From smartphones and TVs to credit cards, technologies that manipulate light are deeply embedded in our daily lives, many of which are based on holography. However, conventional holographic technologies have faced limitations, particularly in displaying multiple images on a single screen and in maintaining high-resolution image quality. Recently, a research team led by Professor Junsuk Rho at POSTECH (Pohang University of Science and Technology) has developed a groundbreaking metasurface technology that can display up to 36 high-resolution images on a surface thinner than a human hair. This research has been published in Advanced Science.
This achievement is driven by a special nanostructure known as a metasurface. Hundreds of times thinner than a human hair, the metasurface is capable of precisely manipulating light as it passes through. The team fabricated nanometer-scale pillars using silicon nitride, a material known for its robustness and excellent optical transparency.
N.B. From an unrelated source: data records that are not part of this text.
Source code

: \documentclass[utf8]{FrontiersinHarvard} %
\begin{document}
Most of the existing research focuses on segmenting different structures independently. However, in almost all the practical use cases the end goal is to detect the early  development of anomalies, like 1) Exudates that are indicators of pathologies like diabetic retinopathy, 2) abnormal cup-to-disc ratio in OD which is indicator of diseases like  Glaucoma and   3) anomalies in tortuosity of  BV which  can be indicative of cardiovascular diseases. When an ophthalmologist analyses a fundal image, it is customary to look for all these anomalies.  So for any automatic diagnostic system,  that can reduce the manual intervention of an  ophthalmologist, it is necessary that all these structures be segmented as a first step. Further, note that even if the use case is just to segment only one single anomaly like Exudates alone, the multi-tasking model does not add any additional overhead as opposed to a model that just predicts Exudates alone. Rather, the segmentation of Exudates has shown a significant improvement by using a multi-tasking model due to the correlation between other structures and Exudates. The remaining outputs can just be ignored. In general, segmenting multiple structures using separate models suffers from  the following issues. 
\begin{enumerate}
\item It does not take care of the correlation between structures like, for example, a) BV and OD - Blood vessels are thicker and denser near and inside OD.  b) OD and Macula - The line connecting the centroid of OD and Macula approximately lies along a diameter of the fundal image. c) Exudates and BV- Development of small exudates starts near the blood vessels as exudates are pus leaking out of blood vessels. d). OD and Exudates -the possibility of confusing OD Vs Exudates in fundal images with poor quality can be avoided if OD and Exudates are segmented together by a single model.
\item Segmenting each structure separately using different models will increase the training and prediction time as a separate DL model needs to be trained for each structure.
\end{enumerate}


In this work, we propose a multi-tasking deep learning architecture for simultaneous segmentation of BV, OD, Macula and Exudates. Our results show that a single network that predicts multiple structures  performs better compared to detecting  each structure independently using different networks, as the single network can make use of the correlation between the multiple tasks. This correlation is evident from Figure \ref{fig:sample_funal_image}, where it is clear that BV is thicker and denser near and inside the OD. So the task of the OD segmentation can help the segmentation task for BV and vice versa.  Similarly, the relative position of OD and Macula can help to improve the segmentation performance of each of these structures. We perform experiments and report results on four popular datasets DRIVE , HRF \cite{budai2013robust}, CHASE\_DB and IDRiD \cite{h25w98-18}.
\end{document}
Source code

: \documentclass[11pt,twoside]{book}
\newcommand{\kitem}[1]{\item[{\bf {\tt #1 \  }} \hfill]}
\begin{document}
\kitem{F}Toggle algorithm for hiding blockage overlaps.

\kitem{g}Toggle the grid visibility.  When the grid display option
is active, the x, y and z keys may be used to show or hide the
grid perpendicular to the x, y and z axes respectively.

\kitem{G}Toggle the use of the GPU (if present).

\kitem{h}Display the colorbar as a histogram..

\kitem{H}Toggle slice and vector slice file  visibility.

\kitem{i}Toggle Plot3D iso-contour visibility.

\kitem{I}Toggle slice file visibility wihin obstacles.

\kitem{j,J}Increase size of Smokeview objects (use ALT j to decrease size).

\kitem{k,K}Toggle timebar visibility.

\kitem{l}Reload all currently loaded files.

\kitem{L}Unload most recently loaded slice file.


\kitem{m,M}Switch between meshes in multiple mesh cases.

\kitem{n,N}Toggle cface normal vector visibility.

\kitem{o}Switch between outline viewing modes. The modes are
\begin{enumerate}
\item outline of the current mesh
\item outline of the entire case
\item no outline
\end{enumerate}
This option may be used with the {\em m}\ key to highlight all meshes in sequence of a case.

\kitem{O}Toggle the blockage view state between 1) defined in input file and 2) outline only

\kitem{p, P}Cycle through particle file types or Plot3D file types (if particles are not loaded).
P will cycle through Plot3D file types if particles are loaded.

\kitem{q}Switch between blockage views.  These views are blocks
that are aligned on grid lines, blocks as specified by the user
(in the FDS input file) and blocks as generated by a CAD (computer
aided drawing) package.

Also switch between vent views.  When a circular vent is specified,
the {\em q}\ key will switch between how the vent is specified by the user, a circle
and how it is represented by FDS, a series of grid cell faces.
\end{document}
These pillars, referred to as meta-atoms, allow for fine control of light on the metasurface.
A remarkable aspect of this technology is its ability to project entirely different images depending on both the wavelength (color) and spin (polarization direction) of light. For example, left-circularly polarized red light may reveal an image of an apple, while right-circularly polarized red light may produce an image of a car. Using this technique, the researchers successfully encoded 36 images at 20 nm intervals within the visible spectrum, and 8 images spanning from the visible to the near-infrared region — all onto a single metasurface.
What makes this innovation particularly notable is not only its simplified design and fabrication process, but also its enhanced image quality. The team addressed previous issues of image crosstalk and background noise by incorporating a noise suppression algorithm, resulting in clearer images with minimal interference between channels.
“This is the first demonstration of multiplexing spin and wavelength information through a single phase-optimization process while achieving low noise and high image fidelity,” said Professor Rho. “Given its scalability and commercial viability, this technology holds strong potential for a wide range of optical applications, including high-capacity optical data storage, secure encryption systems, and multi-image display technologies.”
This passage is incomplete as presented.